State how many lines in the following entries hold the word "const". The reply is that number only.

Records contained in a dataset
───

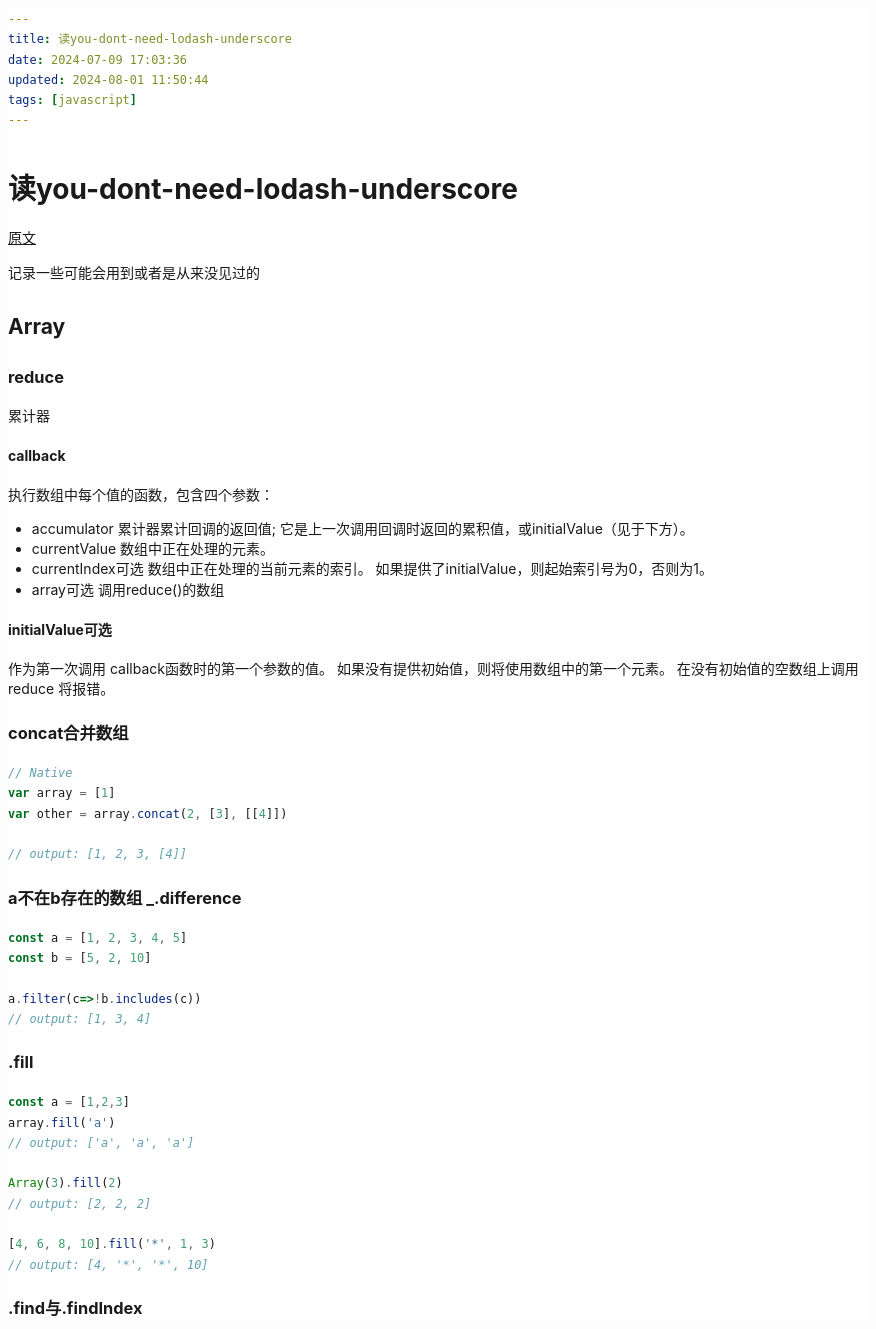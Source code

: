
 ```yaml
---
title: 读you-dont-need-lodash-underscore
date: 2024-07-09 17:03:36
updated: 2024-08-01 11:50:44
tags: [javascript]
---
```

# 读you-dont-need-lodash-underscore
[原文](https://github.com/you-dont-need/You-Dont-Need-Lodash-Underscore)

记录一些可能会用到或者是从来没见过的

## Array
### reduce
累计器
#### callback
执行数组中每个值的函数，包含四个参数：
- accumulator
累计器累计回调的返回值; 它是上一次调用回调时返回的累积值，或initialValue（见于下方）。
- currentValue
数组中正在处理的元素。
- currentIndex可选
数组中正在处理的当前元素的索引。 如果提供了initialValue，则起始索引号为0，否则为1。
- array可选
调用reduce()的数组
#### initialValue可选
作为第一次调用 callback函数时的第一个参数的值。 如果没有提供初始值，则将使用数组中的第一个元素。 在没有初始值的空数组上调用 reduce 将报错。

### concat合并数组
```javascript
// Native
var array = [1]
var other = array.concat(2, [3], [[4]])

// output: [1, 2, 3, [4]]
```

### a不在b存在的数组 _.difference
```javascript
const a = [1, 2, 3, 4, 5]
const b = [5, 2, 10]

a.filter(c=>!b.includes(c))
// output: [1, 3, 4]
```

### .fill
```javascript
const a = [1,2,3]
array.fill('a')
// output: ['a', 'a', 'a']

Array(3).fill(2)
// output: [2, 2, 2]

[4, 6, 8, 10].fill('*', 1, 3)
// output: [4, '*', '*', 10]
```
### .find与.findIndex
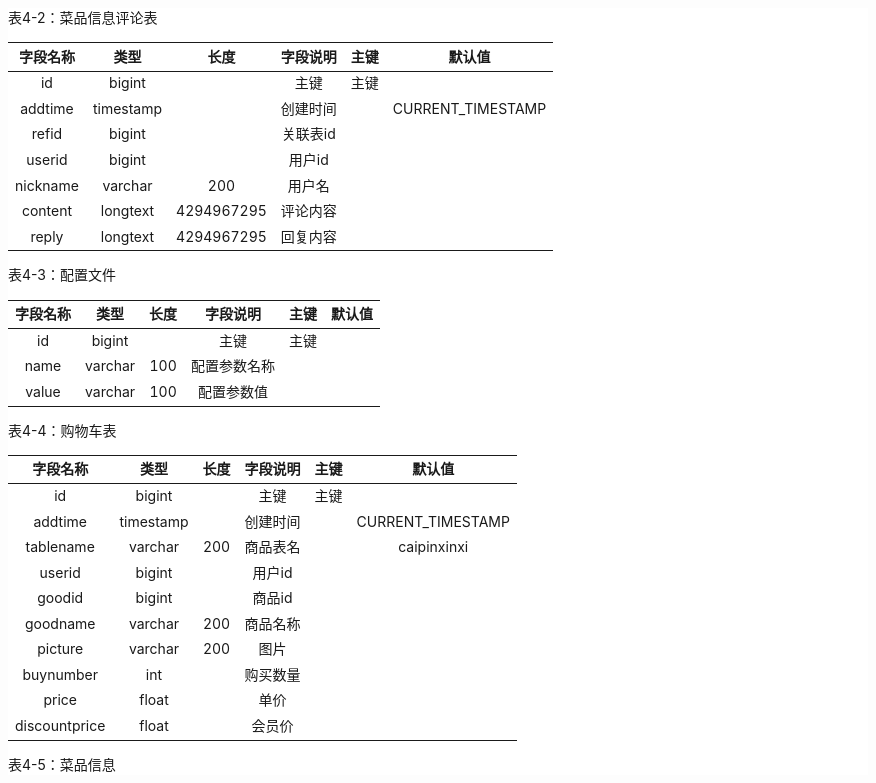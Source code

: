 表4-2：菜品信息评论表

|字段名称|类型|长度|字段说明|主键|默认值|
| :-: | :-: | :-: | :-: | :-: | :-: |
|id|bigint||主键|主键||
|addtime|timestamp||创建时间||CURRENT\_TIMESTAMP|
|refid|bigint||关联表id|||
|userid|bigint||用户id|||
|nickname|varchar|200|用户名|||
|content|longtext|4294967295|评论内容|||
|reply|longtext|4294967295|回复内容|||

表4-3：配置文件

|字段名称|类型|长度|字段说明|主键|默认值|
| :-: | :-: | :-: | :-: | :-: | :-: |
|id|bigint||主键|主键||
|name|varchar|100|配置参数名称|||
|value|varchar|100|配置参数值|||

表4-4：购物车表

|字段名称|类型|长度|字段说明|主键|默认值|
| :-: | :-: | :-: | :-: | :-: | :-: |
|id|bigint||主键|主键||
|addtime|timestamp||创建时间||CURRENT\_TIMESTAMP|
|tablename|varchar|200|商品表名||caipinxinxi|
|userid|bigint||用户id|||
|goodid|bigint||商品id|||
|goodname|varchar|200|商品名称|||
|picture|varchar|200|图片|||
|buynumber|int||购买数量|||
|price|float||单价|||
|discountprice|float||会员价|||

表4-5：菜品信息
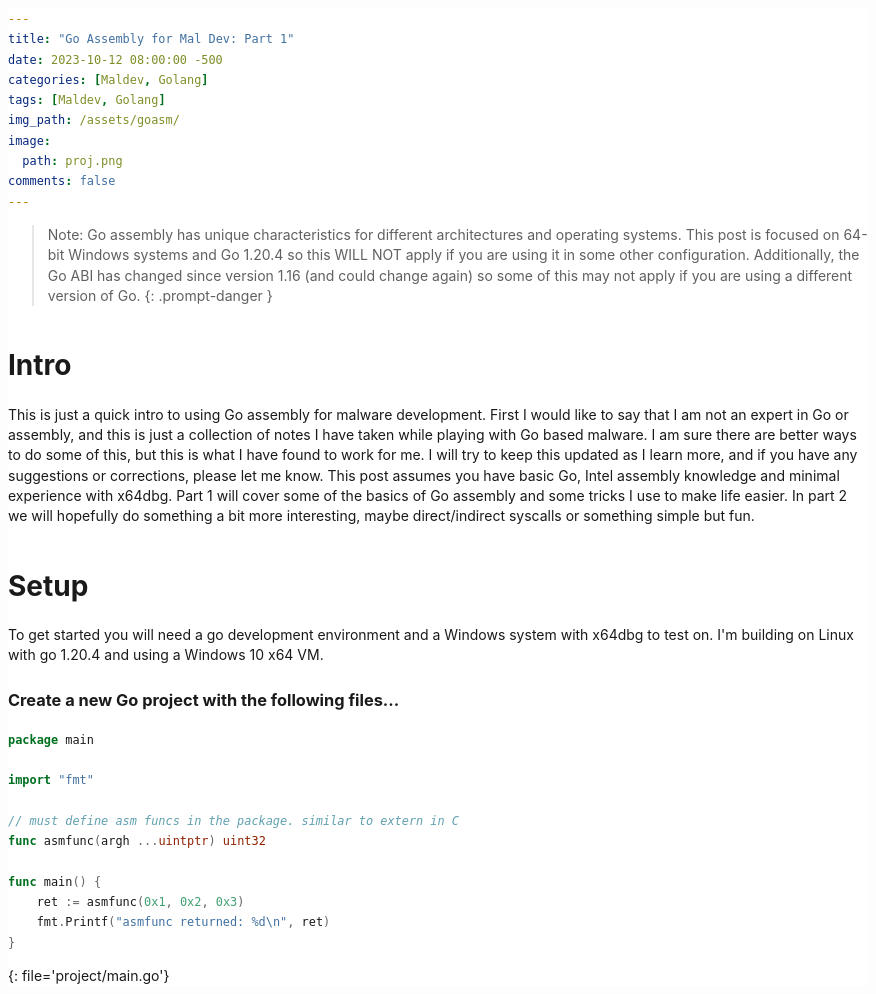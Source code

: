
 ```yaml
---
title: "Go Assembly for Mal Dev: Part 1"
date: 2023-10-12 08:00:00 -500
categories: [Maldev, Golang]
tags: [Maldev, Golang]
img_path: /assets/goasm/
image:
  path: proj.png
comments: false
---
```


> Note: Go assembly has unique characteristics for different architectures and operating systems. This post is focused on 64-bit Windows systems and Go 1.20.4 so this WILL NOT apply if you are using it in some other configuration. Additionally, the Go ABI has changed since version 1.16 (and could change again) so some of this may not apply if you are using a different version of Go.
{: .prompt-danger }

# Intro
This is just a quick intro to using Go assembly for malware development. First I would like to say that I am not an expert in Go or assembly, and this is just a collection of notes I have taken while playing with Go based malware. I am sure there are better ways to do some of this, but this is what I have found to work for me. I will try to keep this updated as I learn more, and if you have any suggestions or corrections, please let me know. This post assumes you have basic Go, Intel assembly knowledge and minimal experience with x64dbg. Part 1 will cover some of the basics of Go assembly and some tricks I use to make life easier. In part 2 we will hopefully do something a bit more interesting, maybe direct/indirect syscalls or something simple but fun.



# Setup
To get started you will need a go development environment and a Windows system with x64dbg to test on. I'm building on Linux with  go 1.20.4 and using a Windows 10 x64 VM. 

### Create a new Go project with the following files...
```go
package main

import "fmt"

// must define asm funcs in the package. similar to extern in C
func asmfunc(argh ...uintptr) uint32

func main() {
	ret := asmfunc(0x1, 0x2, 0x3)
	fmt.Printf("asmfunc returned: %d\n", ret)
}
```
{: file='project/main.go'}
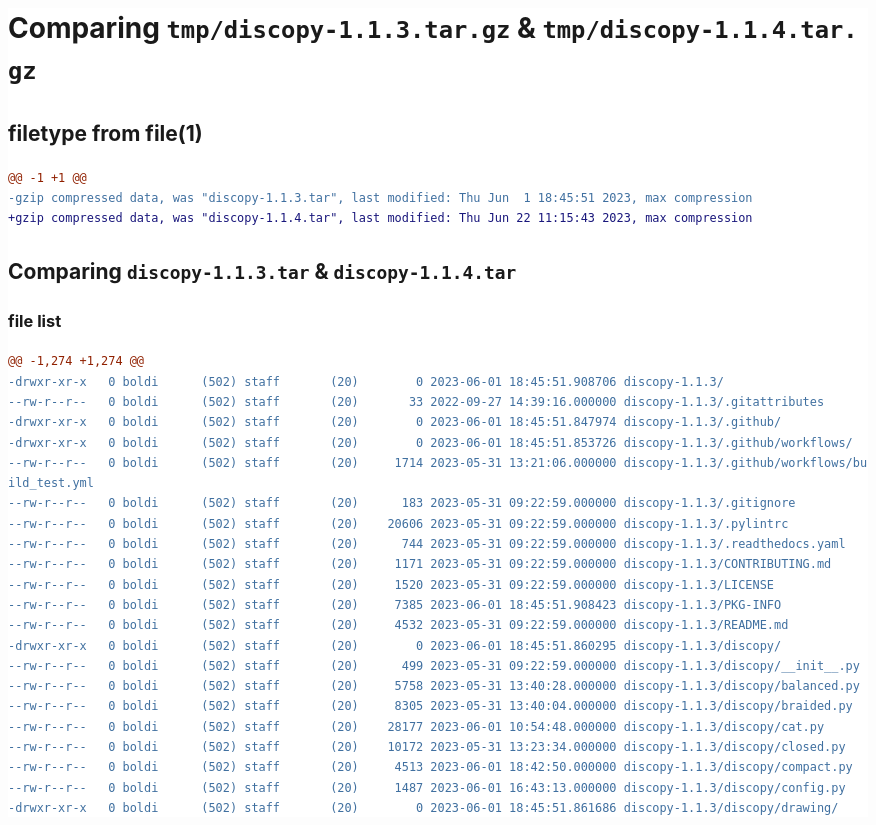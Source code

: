 # Comparing `tmp/discopy-1.1.3.tar.gz` & `tmp/discopy-1.1.4.tar.gz`

## filetype from file(1)

```diff
@@ -1 +1 @@
-gzip compressed data, was "discopy-1.1.3.tar", last modified: Thu Jun  1 18:45:51 2023, max compression
+gzip compressed data, was "discopy-1.1.4.tar", last modified: Thu Jun 22 11:15:43 2023, max compression
```

## Comparing `discopy-1.1.3.tar` & `discopy-1.1.4.tar`

### file list

```diff
@@ -1,274 +1,274 @@
-drwxr-xr-x   0 boldi      (502) staff       (20)        0 2023-06-01 18:45:51.908706 discopy-1.1.3/
--rw-r--r--   0 boldi      (502) staff       (20)       33 2022-09-27 14:39:16.000000 discopy-1.1.3/.gitattributes
-drwxr-xr-x   0 boldi      (502) staff       (20)        0 2023-06-01 18:45:51.847974 discopy-1.1.3/.github/
-drwxr-xr-x   0 boldi      (502) staff       (20)        0 2023-06-01 18:45:51.853726 discopy-1.1.3/.github/workflows/
--rw-r--r--   0 boldi      (502) staff       (20)     1714 2023-05-31 13:21:06.000000 discopy-1.1.3/.github/workflows/build_test.yml
--rw-r--r--   0 boldi      (502) staff       (20)      183 2023-05-31 09:22:59.000000 discopy-1.1.3/.gitignore
--rw-r--r--   0 boldi      (502) staff       (20)    20606 2023-05-31 09:22:59.000000 discopy-1.1.3/.pylintrc
--rw-r--r--   0 boldi      (502) staff       (20)      744 2023-05-31 09:22:59.000000 discopy-1.1.3/.readthedocs.yaml
--rw-r--r--   0 boldi      (502) staff       (20)     1171 2023-05-31 09:22:59.000000 discopy-1.1.3/CONTRIBUTING.md
--rw-r--r--   0 boldi      (502) staff       (20)     1520 2023-05-31 09:22:59.000000 discopy-1.1.3/LICENSE
--rw-r--r--   0 boldi      (502) staff       (20)     7385 2023-06-01 18:45:51.908423 discopy-1.1.3/PKG-INFO
--rw-r--r--   0 boldi      (502) staff       (20)     4532 2023-05-31 09:22:59.000000 discopy-1.1.3/README.md
-drwxr-xr-x   0 boldi      (502) staff       (20)        0 2023-06-01 18:45:51.860295 discopy-1.1.3/discopy/
--rw-r--r--   0 boldi      (502) staff       (20)      499 2023-05-31 09:22:59.000000 discopy-1.1.3/discopy/__init__.py
--rw-r--r--   0 boldi      (502) staff       (20)     5758 2023-05-31 13:40:28.000000 discopy-1.1.3/discopy/balanced.py
--rw-r--r--   0 boldi      (502) staff       (20)     8305 2023-05-31 13:40:04.000000 discopy-1.1.3/discopy/braided.py
--rw-r--r--   0 boldi      (502) staff       (20)    28177 2023-06-01 10:54:48.000000 discopy-1.1.3/discopy/cat.py
--rw-r--r--   0 boldi      (502) staff       (20)    10172 2023-05-31 13:23:34.000000 discopy-1.1.3/discopy/closed.py
--rw-r--r--   0 boldi      (502) staff       (20)     4513 2023-06-01 18:42:50.000000 discopy-1.1.3/discopy/compact.py
--rw-r--r--   0 boldi      (502) staff       (20)     1487 2023-06-01 16:43:13.000000 discopy-1.1.3/discopy/config.py
-drwxr-xr-x   0 boldi      (502) staff       (20)        0 2023-06-01 18:45:51.861686 discopy-1.1.3/discopy/drawing/
```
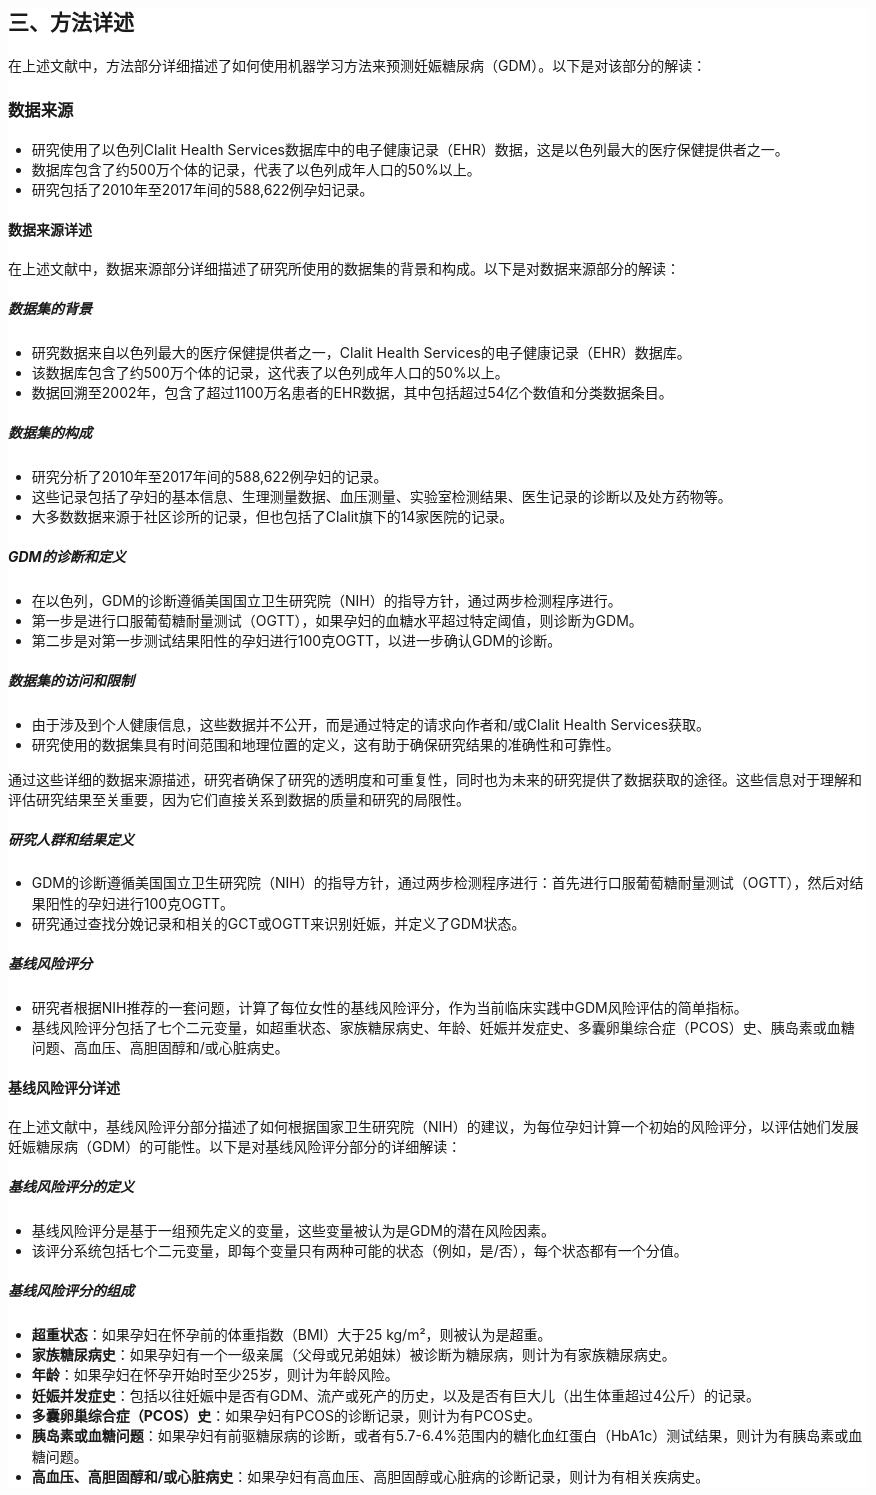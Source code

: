 ## 三、方法详述

在上述文献中，方法部分详细描述了如何使用机器学习方法来预测妊娠糖尿病（GDM）。以下是对该部分的解读：

### 数据来源
- 研究使用了以色列Clalit Health Services数据库中的电子健康记录（EHR）数据，这是以色列最大的医疗保健提供者之一。
- 数据库包含了约500万个体的记录，代表了以色列成年人口的50%以上。
- 研究包括了2010年至2017年间的588,622例孕妇记录。
#### 数据来源详述
在上述文献中，数据来源部分详细描述了研究所使用的数据集的背景和构成。以下是对数据来源部分的解读：

##### 数据集的背景
- 研究数据来自以色列最大的医疗保健提供者之一，Clalit Health Services的电子健康记录（EHR）数据库。
- 该数据库包含了约500万个体的记录，这代表了以色列成年人口的50%以上。
- 数据回溯至2002年，包含了超过1100万名患者的EHR数据，其中包括超过54亿个数值和分类数据条目。

##### 数据集的构成
- 研究分析了2010年至2017年间的588,622例孕妇的记录。
- 这些记录包括了孕妇的基本信息、生理测量数据、血压测量、实验室检测结果、医生记录的诊断以及处方药物等。
- 大多数数据来源于社区诊所的记录，但也包括了Clalit旗下的14家医院的记录。

##### GDM的诊断和定义
- 在以色列，GDM的诊断遵循美国国立卫生研究院（NIH）的指导方针，通过两步检测程序进行。
- 第一步是进行口服葡萄糖耐量测试（OGTT），如果孕妇的血糖水平超过特定阈值，则诊断为GDM。
- 第二步是对第一步测试结果阳性的孕妇进行100克OGTT，以进一步确认GDM的诊断。

##### 数据集的访问和限制
- 由于涉及到个人健康信息，这些数据并不公开，而是通过特定的请求向作者和/或Clalit Health Services获取。
- 研究使用的数据集具有时间范围和地理位置的定义，这有助于确保研究结果的准确性和可靠性。

通过这些详细的数据来源描述，研究者确保了研究的透明度和可重复性，同时也为未来的研究提供了数据获取的途径。这些信息对于理解和评估研究结果至关重要，因为它们直接关系到数据的质量和研究的局限性。

##### 研究人群和结果定义
- GDM的诊断遵循美国国立卫生研究院（NIH）的指导方针，通过两步检测程序进行：首先进行口服葡萄糖耐量测试（OGTT），然后对结果阳性的孕妇进行100克OGTT。
- 研究通过查找分娩记录和相关的GCT或OGTT来识别妊娠，并定义了GDM状态。

##### 基线风险评分
- 研究者根据NIH推荐的一套问题，计算了每位女性的基线风险评分，作为当前临床实践中GDM风险评估的简单指标。
- 基线风险评分包括了七个二元变量，如超重状态、家族糖尿病史、年龄、妊娠并发症史、多囊卵巢综合症（PCOS）史、胰岛素或血糖问题、高血压、高胆固醇和/或心脏病史。

#### 基线风险评分详述

在上述文献中，基线风险评分部分描述了如何根据国家卫生研究院（NIH）的建议，为每位孕妇计算一个初始的风险评分，以评估她们发展妊娠糖尿病（GDM）的可能性。以下是对基线风险评分部分的详细解读：

##### 基线风险评分的定义
- 基线风险评分是基于一组预先定义的变量，这些变量被认为是GDM的潜在风险因素。
- 该评分系统包括七个二元变量，即每个变量只有两种可能的状态（例如，是/否），每个状态都有一个分值。

##### 基线风险评分的组成
- **超重状态**：如果孕妇在怀孕前的体重指数（BMI）大于25 kg/m²，则被认为是超重。
- **家族糖尿病史**：如果孕妇有一个一级亲属（父母或兄弟姐妹）被诊断为糖尿病，则计为有家族糖尿病史。
- **年龄**：如果孕妇在怀孕开始时至少25岁，则计为年龄风险。
- **妊娠并发症史**：包括以往妊娠中是否有GDM、流产或死产的历史，以及是否有巨大儿（出生体重超过4公斤）的记录。
- **多囊卵巢综合症（PCOS）史**：如果孕妇有PCOS的诊断记录，则计为有PCOS史。
- **胰岛素或血糖问题**：如果孕妇有前驱糖尿病的诊断，或者有5.7-6.4%范围内的糖化血红蛋白（HbA1c）测试结果，则计为有胰岛素或血糖问题。
- **高血压、高胆固醇和/或心脏病史**：如果孕妇有高血压、高胆固醇或心脏病的诊断记录，则计为有相关疾病史。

───

Exercise solution
3